A two-dimensional artificial `world' covering the unit square was constructed. An artificial `animal' controlled by the program executer was able to move around in the world. The program executer's output was four-dimensional (one output unit for each of the directions `north', `south', `east', `west'). At a given time step, the activation of each output unit (ranging from 0 to 1) was divided by 20, the animal's move was calculated by adding the four corresponding vectors (thus the maximal stepsize in each direction was 0.05).
In the center of the world there was an obstacle (indicated by the black square in figure 4). If the animal hit the obstacle, it had to stop.

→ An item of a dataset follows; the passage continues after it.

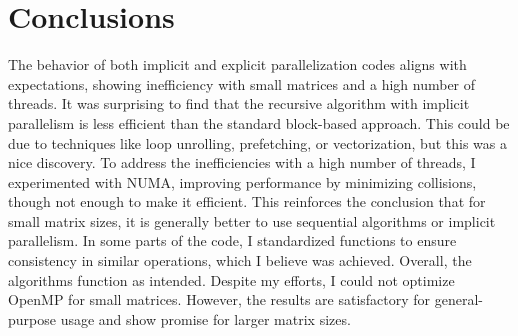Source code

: \section{Conclusions}
The behavior of both implicit and explicit parallelization codes aligns with expectations, showing inefficiency with small matrices and a high number of threads. It was surprising to find that the recursive algorithm with implicit parallelism is less efficient than the standard block-based approach. This could be due to techniques like loop unrolling, prefetching, or vectorization, but this was a nice discovery.
To address the inefficiencies with a high number of threads, I experimented with NUMA, improving performance by minimizing collisions, though not enough to make it efficient. This reinforces the conclusion that for small matrix sizes, it is generally better to use sequential algorithms or implicit parallelism.
In some parts of the code, I standardized functions to ensure consistency in similar operations, which I believe was achieved. Overall, the algorithms function as intended. Despite my efforts, I could not optimize OpenMP for small matrices. However, the results are satisfactory for general-purpose usage and show promise for larger matrix sizes.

Conventional back-propagation (3-layer feedforward nets with logistic activation functions were employed, no recurrent connections were necessary) was used to train the program executer to move the animal in a straight line from randomly chosen points (starts) to other randomly chosen points (goals), until it hit the obstacle or until the number of time steps exceeded 20. The training procedure was as follows: At each time step of an action sequence the straight line leading from the current position to the goal was computed, and the corresponding desired output of the executer served as a training signal. Both start and goal states were indicated by pairs of coordinates of corresponding points. The executer had 20 hidden units and experienced 100000 action sequences during the training phase.
The evaluator was trained by randomly selecting start/goal combinations, executing them with the program executer, and watching the result. The output of the evaluator (20 hidden units) was trained to be 1.0 in cases with the final position of the animal being more than 0.1 away from the goal. It was trained to be 0.0 in cases with the final position matching the goal. In between linear interpolation was used. The evaluator experienced 1000000 examples during the training phase. Both the executer and the evaluator were trained with a learning rate of 0.05.
The reason for chosing a comparatively simple environment was to isolate the sub-goal generation process from effects that could be introduced by an adaptive on-line evaluation function (an adaptive critic, say). For our simple environment it was easy to define a prewired evaluation function. (Future research will focus on parallel on-line learning of all components of the system, but, as always, it is preferable to proceed incrementally from small problems to bigger ones.)
Figure 4 shows the `world' and traces of the animal for some of the many programs successfully executed by the program executer. (Due to the imperfect executer, not all of these traces correspond to perfect straight lines.)
In the final phase the sub-goal generator (20 hidden units) was trained: Combinations of start and goals states that did not have a working program associated with them were given to the sub-goal generation process described in the last section. With , within about 10 iterations the sub-goal generator actually found appropriate sub-goals for given start/goal combinations. See figure 5 for one out of many examples.
By using more examples and smaller learning rates for training the subgoal generator, it soon learned to generate appropriate subgoals for a whole variety of situations.